Contemporary Just War
Author :
Publisher : Routledge
Total Pages : 237
Release :
ISBN-10 : 9781351699464
ISBN-13 : 1351699466
Rating : 4/5 (64 Downloads)

Synopsis Contemporary Just War by : Tamar Meisels

This book offers a renewed defense of traditional just war theory and considers its application to certain contemporary cases, particularly in the Middle East. The first part of the book addresses and responds to the central theoretical criticisms levelled at traditional just war theory. It offers a detailed defense of civilian immunity, the moral equality of soldiers and the related dichotomy between jus ad bellum and jus in bello, and argues that these principles taken together amount to a morally coherent ethics of war. In this sense this project is traditional (or "orthodox"). In another sense, however, it is highly relevant to the modern world. While the first part of the book defends the just war tradition against its revisionist critics, the second part applies it to an array of timely issues: civil war, economic warfare, excessive harm to civilians, pre-emptive military strikes, and state-sponsored assassination, which require applying just war theory in practice. This book sets out to reaffirm the basic tenets of the traditional ethics of war and to lend them further moral support, subsequently applying them to a variety of practical issues. This book will be of great interest to students of just war theory, ethics, security studies, war and conflict studies, and IR in general.

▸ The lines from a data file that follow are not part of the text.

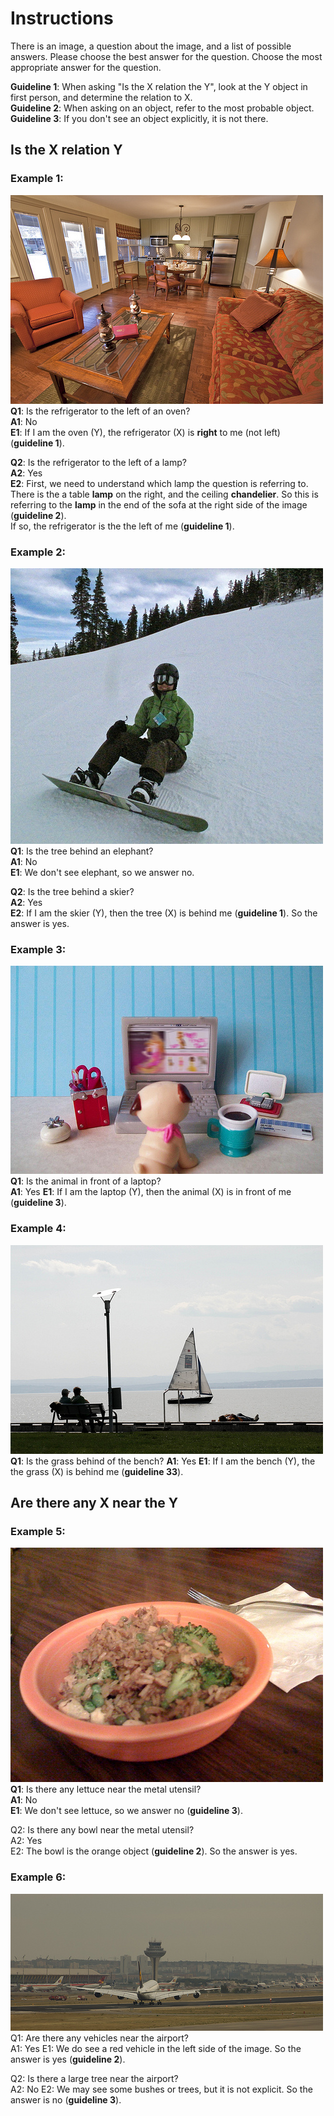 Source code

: # Instructions

There is an image, a question about the image, and a list of possible answers. Please choose the best answer for the question.
Choose the most appropriate answer for the question.

**Guideline 1**: When asking "Is the X relation the Y", look at the Y object in first person, and determine the relation to X.  
**Guideline 2**: When asking on an object, refer to the most probable object.   
**Guideline 3**: If you don't see an object explicitly, it is not there.   

## Is the X relation Y

### Example 1:  
![](examples/refregirator_left_to_lamp_ans_is_yes_ref_left_to_oven_no.png)
**Q1**: Is the refrigerator to the left of an oven?   
**A1**: No  
**E1**: If I am the oven (Y), the refrigerator (X) is **right** to me (not left) (**guideline 1**). 
  
**Q2**: Is the refrigerator to the left of a lamp?   
**A2**: Yes  
**E2**: First, we need to understand which lamp the question is referring to. There is the a table **lamp** on the right, and the ceiling **chandelier**. 
So this is referring to the **lamp** in the end of the sofa at the right side of the image (**guideline 2**).   
If so, the refrigerator is the the left of me (**guideline 1**).  

### Example 2:  
![](examples/tree_behind_skier_ans_is_yes_tree_behind_elephant_ans_is_no.png)
**Q1**: Is the tree behind an elephant?  
**A1**: No  
**E1**: We don't see elephant, so we answer no.

**Q2**: Is the tree behind a skier?  
**A2**: Yes  
**E2**: If I am the skier (Y), then the tree (X) is behind me (**guideline 1**). So the answer is yes. 

### Example 3:  
![](examples/animal_in_front_of_dvd_player_no_animal_in_front_of_laptop_yes.png)
**Q1**: Is the animal in front of a laptop?  
**A1**: Yes
**E1**: If I am the laptop (Y), then the animal (X) is in front of me (**guideline 3**).

### Example 4:  
![](examples/grass_behind_bence_ans_is_yes_grass_behind_motorcycle_ans_is_no.png)
**Q1**: Is the grass behind of the bench?
**A1**: Yes
**E1**: If I am the bench (Y), the the grass (X) is behind me (**guideline 33**).


## Are there any X near the Y

### Example 5:   
![](examples/lettuce_near_the_utensil_no_bowl_near_the_utensil_yes.png)
**Q1**: Is there any lettuce near the metal utensil?  
**A1**: No  
**E1**: We don't see lettuce, so we answer no (**guideline 3**).

Q2: Is there any bowl near the metal utensil?  
A2: Yes  
E2: The bowl is the orange object (**guideline 2**). So the answer is yes. 


### Example 6:  
![](examples/are_there_any_vehicls_near_the_airport_ans_is_yes_any_tree_near_the_airport_ans_is_no.jpg)
Q1: Are there any vehicles near the airport?  
A1: Yes
E1: We do see a red vehicle in the left side of the image. So the answer is yes (**guideline 2**). 

Q2: Is there a large tree near the airport?  
A2: No
E2: We may see some bushes or trees, but it is not explicit. So the answer is no (**guideline 3**).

Operational Warfare at Sea

Operational Warfare at Sea
Author :
Publisher : Routledge
Total Pages : 287
Release :
ISBN-10 : 9781135988708
ISBN-13 : 1135988706
Rating : 4/5 (08 Downloads)

Synopsis Operational Warfare at Sea by : Milan Vego

This new volume provides a comprehensive analysis of both the theory and practice of operational warfare at sea. The book is unique in using diverse sources and examples to present a comprehensive topical description and analysis of the key components of operational warfare at sea today. It opens with a survey of the emergence of operational warfare at sea since the end of the Napoleonic Wars, going on describe and analyze the objectives of naval warfare at the operational level and methods of employment of naval forces for accomplishing these objectives. The book explains the specifics of operational functions in a maritime theatre, discusses the personality traits and professional education required for successful naval operational commanders, and explores naval operational command and control in both peacetime and war, closing with predictions for the future of operational warfare at sea. This book serves as a primer of how to plan, prepare and execute major naval operations and campaigns for naval commanders and their staffs, but will also be of interest to advanced students of naval history, strategic studies and military history in general.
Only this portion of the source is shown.